Buena parte de las opiniones escuchadas en estas últimas semanas tienen, me temo, el alcance del regate corto. O la bienintencionada voluntad de apagar un fuego. Pero la táctica, oportuna para hacer frente a retos puntuales de efectos y duración limitados, no es ahora la mejor opción. Se requiere estrategia, mirada a largo plazo, orientación de futuro. No está en juego tal o cual problemática concreta, por fuerza local, contextual y, hasta cierto punto, anecdótica. Se trata, en primer lugar, del modelo de sociedad por el que apostamos para un futuro inmediato. Se trata, también, de ser capaces de pensar en las novedades específicas de nuestras sociedades hoy, donde la marcha atrás ya es imposible: nuestras ciudades serán cada vez más plurales y diversas, no menos, eso es irreversible. Y, en tercer lugar, se trata de saber qué es lo que, como sociedad de acogida, podemos ofrecer, sin replegarnos en el ensimismamiento: de nada vale acometer los retos de la diversidad esgrimiendo las restricciones de la pluralidad en los países de donde proceden nuestros nuevos vecinos.

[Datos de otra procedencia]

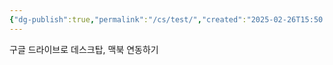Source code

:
 ```yaml
---
{"dg-publish":true,"permalink":"/cs/test/","created":"2025-02-26T15:50:51.859+09:00","updated":"2025-02-26T15:51:24.571+09:00"}
---
```


구글 드라이브로 데스크탑, 맥북 연동하기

Europa tiene que reivindicar algo más que sus raíces, como recordaba Edmund Husserl en una conferencia premonitoria pronunciada en Viena en un sombrío 1935.

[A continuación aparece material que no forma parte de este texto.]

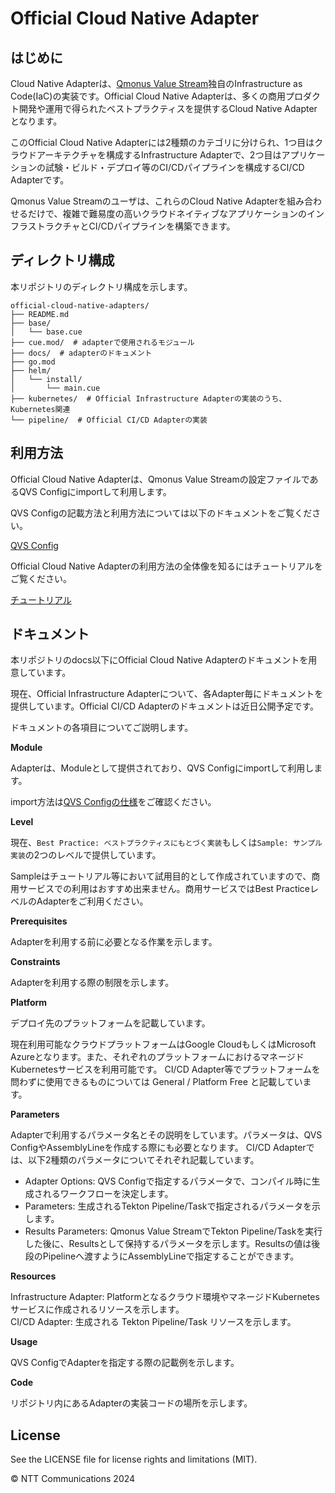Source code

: # Official Cloud Native Adapter

## はじめに

Cloud Native Adapterは、[Qmonus Value Stream](https://www.valuestream.qmonus.net/)独自のInfrastructure as Code(IaC)の実装です。Official Cloud Native Adapterは、多くの商用プロダクト開発や運用で得られたベストプラクティスを提供するCloud Native Adapterとなります。

このOfficial Cloud Native Adapterには2種類のカテゴリに分けられ、1つ目はクラウドアーキテクチャを構成するInfrastructure Adapterで、2つ目はアプリケーションの試験・ビルド・デプロイ等のCI/CDパイプラインを構成するCI/CD Adapterです。

Qmonus Value Streamのユーザは、これらのCloud Native Adapterを組み合わせるだけで、複雑で難易度の高いクラウドネイティブなアプリケーションのインフラストラクチャとCI/CDパイプラインを構築できます。

## ディレクトリ構成

本リポジトリのディレクトリ構成を示します。

```text
official-cloud-native-adapters/
├── README.md
├── base/
│   └── base.cue
├── cue.mod/  # adapterで使用されるモジュール
├── docs/  # adapterのドキュメント
├── go.mod
├── helm/
│   └── install/
│       └── main.cue
├── kubernetes/  # Official Infrastructure Adapterの実装のうち、Kubernetes関連
└── pipeline/  # Official CI/CD Adapterの実装
```

## 利用方法

Official Cloud Native Adapterは、Qmonus Value Streamの設定ファイルであるQVS Configにimportして利用します。

QVS Configの記載方法と利用方法については以下のドキュメントをご覧ください。

[QVS Config](https://docs.valuestream.qmonus.net/spec/qvs-config/)

Official Cloud Native Adapterの利用方法の全体像を知るにはチュートリアルをご覧ください。

[チュートリアル](https://docs.valuestream.qmonus.net/tutorials/preparation/)

## ドキュメント

本リポジトリのdocs以下にOfficial Cloud Native Adapterのドキュメントを用意しています。

現在、Official Infrastructure Adapterについて、各Adapter毎にドキュメントを提供しています。Official CI/CD Adapterのドキュメントは近日公開予定です。

ドキュメントの各項目についてご説明します。

**Module**

Adapterは、Moduleとして提供されており、QVS Configにimportして利用します。

import方法は[QVS Configの仕様](https://docs.valuestream.qmonus.net/spec/qvs-config/)をご確認ください。

**Level**

現在、`Best Practice: ベストプラクティスにもとづく実装`もしくは`Sample: サンプル実装`の2つのレベルで提供しています。

Sampleはチュートリアル等において試用目的として作成されていますので、商用サービスでの利用はおすすめ出来ません。商用サービスではBest PracticeレベルのAdapterをご利用ください。

**Prerequisites**

Adapterを利用する前に必要となる作業を示します。

**Constraints**

Adapterを利用する際の制限を示します。

**Platform**

デプロイ先のプラットフォームを記載しています。

現在利用可能なクラウドプラットフォームはGoogle CloudもしくはMicrosoft Azureとなります。また、それぞれのプラットフォームにおけるマネージドKubernetesサービスを利用可能です。
CI/CD Adapter等でプラットフォームを問わずに使用できるものについては General / Platform Free と記載しています。

**Parameters**

Adapterで利用するパラメータ名とその説明をしています。パラメータは、QVS ConfigやAssemblyLineを作成する際にも必要となります。
CI/CD Adapterでは、以下2種類のパラメータについてそれぞれ記載しています。
- Adapter Options: QVS Configで指定するパラメータで、コンパイル時に生成されるワークフローを決定します。
- Parameters: 生成されるTekton Pipeline/Taskで指定されるパラメータを示します。
- Results Parameters: Qmonus Value StreamでTekton Pipeline/Taskを実行した後に、Resultsとして保持するパラメータを示します。Resultsの値は後段のPipelineへ渡すようにAssemblyLineで指定することができます。

**Resources**

Infrastructure Adapter: Platformとなるクラウド環境やマネージドKubernetesサービスに作成されるリソースを示します。  
CI/CD Adapter:  生成される Tekton Pipeline/Task リソースを示します。

**Usage**

QVS ConfigでAdapterを指定する際の記載例を示します。

**Code**

リポジトリ内にあるAdapterの実装コードの場所を示します。

## License

See the LICENSE file for license rights and limitations (MIT).


&copy; NTT Communications 2024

Acaba de publicarse en Barcelona un extraordinario ensayo de Martha C. Nussbaum, sin duda una de las filósofas más relevantes y que mayor atención merece del panorama internacional. Se trata de Libertad de conciencia. Contra los fanatismos (Tusquets). Y me permito recomendarles con entusiasmo su lectura, sean cuales sean sus opiniones respecto a los problemas recordados aquí. Debo advertir, sin embargo, que no es libro apto para dogmáticos: ni para secularistas arrogantes, ni para cristianos integristas ni para esos laicos recién llegados que aplican a las religiones no católicas una mayor cerrazón que los herederos de Trento. Como la mayoría no estamos en ninguna de estas tres categorías, sería una buena señal de salud pública que este libro escalara a las primeras posiciones de los libros más leídos. En todo caso, me permito sugerir a los secretarios de organización de los partidos políticos catalanes y españoles que compren unos miles de ejemplares y que obliguen a leerlo a todos los cargos electos de sus organizaciones.

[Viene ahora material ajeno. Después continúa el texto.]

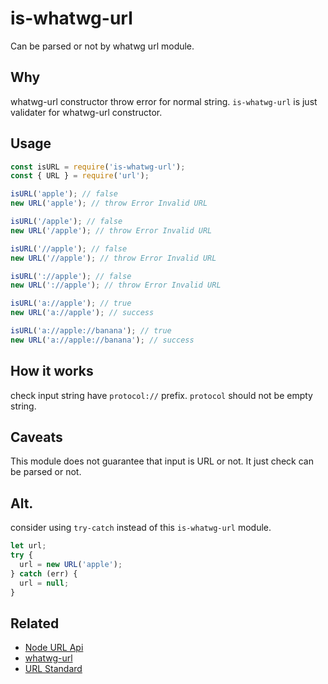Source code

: # is-whatwg-url
Can be parsed or not by whatwg url module.

## Why

whatwg-url constructor throw error for normal string. `is-whatwg-url` is just validater for whatwg-url constructor.

## Usage

``` js
const isURL = require('is-whatwg-url');
const { URL } = require('url');

isURL('apple'); // false
new URL('apple'); // throw Error Invalid URL

isURL('/apple'); // false
new URL('/apple'); // throw Error Invalid URL

isURL('//apple'); // false
new URL('//apple'); // throw Error Invalid URL

isURL('://apple'); // false
new URL('://apple'); // throw Error Invalid URL

isURL('a://apple'); // true
new URL('a://apple'); // success

isURL('a://apple://banana'); // true
new URL('a://apple://banana'); // success
```

## How it works
check input string have `protocol://` prefix. `protocol` should not be empty string.

## Caveats
This module does not guarantee that input is URL or not. It just check can be parsed or not.

## Alt.

consider using `try-catch` instead of this `is-whatwg-url` module.


``` js
let url;
try {
  url = new URL('apple');
} catch (err) {
  url = null;
}
```


## Related 
- [Node URL Api](https://nodejs.org/api/url.html#url_the_whatwg_url_api)
- [whatwg-url](https://github.com/jsdom/whatwg-url)
- [URL Standard](https://url.spec.whatwg.org/)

Nussbaum parte de un agudo y exhaustivo análisis de la tradición estadounidense de respeto por la libertad de conciencia y de reconocimiento de la importancia de los sentimientos y creencias religiosas, así como de la voluntad constitucional, siempre en peligro, de proteger a las minorías frente al dominio de las mayorías. Al mismo tiempo, reconoce que la tradición europea dominante es más bien otra: "Acostumbrados a la idea de que todos los ciudadanos son iguales, muchos europeos han reflexionado poco sobre cómo convivir con personas que son diferentes". Por eso, no sólo le produce extrañeza comprobar cómo en Europa se decide sin problemas restringir la libertad para crear desigualdad entre ciudadanos de primera (que pueden ejercer su religión y ostentar sus símbolos sin problema) y de segunda (que deben encerrar en los muros domésticos la expresión de su fe para no molestar a la conciencia mayoritaria), sino que se permite recomendar, con una osadía que comparto, estudiar y considerar seriamente la tradición estadounidense que ha hecho de la tolerancia pública el fundamento del respeto por la diferencia. Los análisis y las reflexiones de Nussbaum son tan sugerentes y pertinentes que ahora y aquí sólo puedo recomendarles que salgan corriendo a comprar el libro y que le dediquen algo de su tiempo. No se arrepentirán.
En 1492, este país resolvió el problema de la diversidad religiosa de un plumazo. Quinientos años después, ¿todavía no hemos aprendido nada? Tal vez ya sea hora.